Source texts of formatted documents
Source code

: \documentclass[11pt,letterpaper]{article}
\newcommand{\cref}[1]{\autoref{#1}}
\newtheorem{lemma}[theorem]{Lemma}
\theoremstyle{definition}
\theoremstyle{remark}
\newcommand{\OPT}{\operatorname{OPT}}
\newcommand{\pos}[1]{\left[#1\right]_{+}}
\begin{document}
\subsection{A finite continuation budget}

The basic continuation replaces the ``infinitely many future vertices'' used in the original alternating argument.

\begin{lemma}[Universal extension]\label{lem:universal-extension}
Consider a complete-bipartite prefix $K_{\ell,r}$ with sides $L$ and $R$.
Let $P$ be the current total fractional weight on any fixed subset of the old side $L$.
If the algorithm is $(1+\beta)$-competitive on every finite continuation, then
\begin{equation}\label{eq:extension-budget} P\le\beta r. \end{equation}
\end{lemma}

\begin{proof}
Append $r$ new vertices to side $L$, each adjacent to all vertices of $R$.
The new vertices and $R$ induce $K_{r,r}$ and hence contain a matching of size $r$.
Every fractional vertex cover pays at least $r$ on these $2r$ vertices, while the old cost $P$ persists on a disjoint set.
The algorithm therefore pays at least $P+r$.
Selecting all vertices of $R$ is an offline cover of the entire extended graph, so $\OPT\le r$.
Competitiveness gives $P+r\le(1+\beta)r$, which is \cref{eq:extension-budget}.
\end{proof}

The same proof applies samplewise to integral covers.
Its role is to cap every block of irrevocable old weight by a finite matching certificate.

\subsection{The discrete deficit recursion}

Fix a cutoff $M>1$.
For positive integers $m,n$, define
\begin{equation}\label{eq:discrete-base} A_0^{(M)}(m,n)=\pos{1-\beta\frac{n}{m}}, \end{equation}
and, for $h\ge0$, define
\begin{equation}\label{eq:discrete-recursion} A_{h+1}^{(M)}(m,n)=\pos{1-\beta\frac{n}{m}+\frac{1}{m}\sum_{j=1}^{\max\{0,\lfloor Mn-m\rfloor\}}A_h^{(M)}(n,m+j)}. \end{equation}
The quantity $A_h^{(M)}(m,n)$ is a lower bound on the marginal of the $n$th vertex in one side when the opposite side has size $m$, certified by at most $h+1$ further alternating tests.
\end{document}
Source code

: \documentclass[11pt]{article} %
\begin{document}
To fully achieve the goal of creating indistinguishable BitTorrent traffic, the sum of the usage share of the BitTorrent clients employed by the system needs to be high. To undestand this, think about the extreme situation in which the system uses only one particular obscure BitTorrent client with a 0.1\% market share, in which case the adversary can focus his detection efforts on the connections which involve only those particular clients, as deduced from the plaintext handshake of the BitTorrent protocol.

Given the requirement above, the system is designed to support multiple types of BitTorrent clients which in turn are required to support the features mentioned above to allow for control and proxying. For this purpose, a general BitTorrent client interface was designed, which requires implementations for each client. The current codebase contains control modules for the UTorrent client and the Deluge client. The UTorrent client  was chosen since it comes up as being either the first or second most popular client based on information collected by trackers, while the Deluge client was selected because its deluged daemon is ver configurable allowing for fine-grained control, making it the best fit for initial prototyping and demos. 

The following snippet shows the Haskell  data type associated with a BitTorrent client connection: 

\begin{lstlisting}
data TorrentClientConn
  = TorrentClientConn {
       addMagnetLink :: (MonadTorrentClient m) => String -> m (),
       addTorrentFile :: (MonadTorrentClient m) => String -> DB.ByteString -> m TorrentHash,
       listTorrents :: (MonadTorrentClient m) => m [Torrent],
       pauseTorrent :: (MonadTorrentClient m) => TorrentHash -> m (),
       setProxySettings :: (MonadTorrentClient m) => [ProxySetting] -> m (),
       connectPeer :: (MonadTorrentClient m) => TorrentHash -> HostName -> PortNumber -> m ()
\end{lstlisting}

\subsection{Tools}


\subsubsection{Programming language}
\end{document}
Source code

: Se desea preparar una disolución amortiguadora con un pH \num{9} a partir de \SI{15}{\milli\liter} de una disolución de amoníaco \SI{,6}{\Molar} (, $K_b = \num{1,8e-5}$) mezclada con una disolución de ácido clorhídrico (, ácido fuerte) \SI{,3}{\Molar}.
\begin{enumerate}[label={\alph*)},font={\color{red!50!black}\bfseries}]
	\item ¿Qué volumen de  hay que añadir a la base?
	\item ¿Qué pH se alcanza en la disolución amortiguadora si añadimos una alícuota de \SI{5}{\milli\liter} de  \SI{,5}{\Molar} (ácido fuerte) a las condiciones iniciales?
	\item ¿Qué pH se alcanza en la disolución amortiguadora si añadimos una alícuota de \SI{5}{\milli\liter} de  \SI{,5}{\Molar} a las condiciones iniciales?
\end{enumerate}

> Your task
In the entries above, find the line with "The following snippet", then retype it and every line after it exactly.

> Result
The following snippet shows the Haskell  data type associated with a BitTorrent client connection: 

\begin{lstlisting}
data TorrentClientConn
  = TorrentClientConn {
       addMagnetLink :: (MonadTorrentClient m) => String -> m (),
       addTorrentFile :: (MonadTorrentClient m) => String -> DB.ByteString -> m TorrentHash,
       listTorrents :: (MonadTorrentClient m) => m [Torrent],
       pauseTorrent :: (MonadTorrentClient m) => TorrentHash -> m (),
       setProxySettings :: (MonadTorrentClient m) => [ProxySetting] -> m (),
       connectPeer :: (MonadTorrentClient m) => TorrentHash -> HostName -> PortNumber -> m ()
\end{lstlisting}

\subsection{Tools}


\subsubsection{Programming language}
\end{document}
Source code

: Se desea preparar una disolución amortiguadora con un pH \num{9} a partir de \SI{15}{\milli\liter} de una disolución de amoníaco \SI{,6}{\Molar} (, $K_b = \num{1,8e-5}$) mezclada con una disolución de ácido clorhídrico (, ácido fuerte) \SI{,3}{\Molar}.
\begin{enumerate}[label={\alph*)},font={\color{red!50!black}\bfseries}]
	\item ¿Qué volumen de  hay que añadir a la base?
	\item ¿Qué pH se alcanza en la disolución amortiguadora si añadimos una alícuota de \SI{5}{\milli\liter} de  \SI{,5}{\Molar} (ácido fuerte) a las condiciones iniciales?
	\item ¿Qué pH se alcanza en la disolución amortiguadora si añadimos una alícuota de \SI{5}{\milli\liter} de  \SI{,5}{\Molar} a las condiciones iniciales?
\end{enumerate}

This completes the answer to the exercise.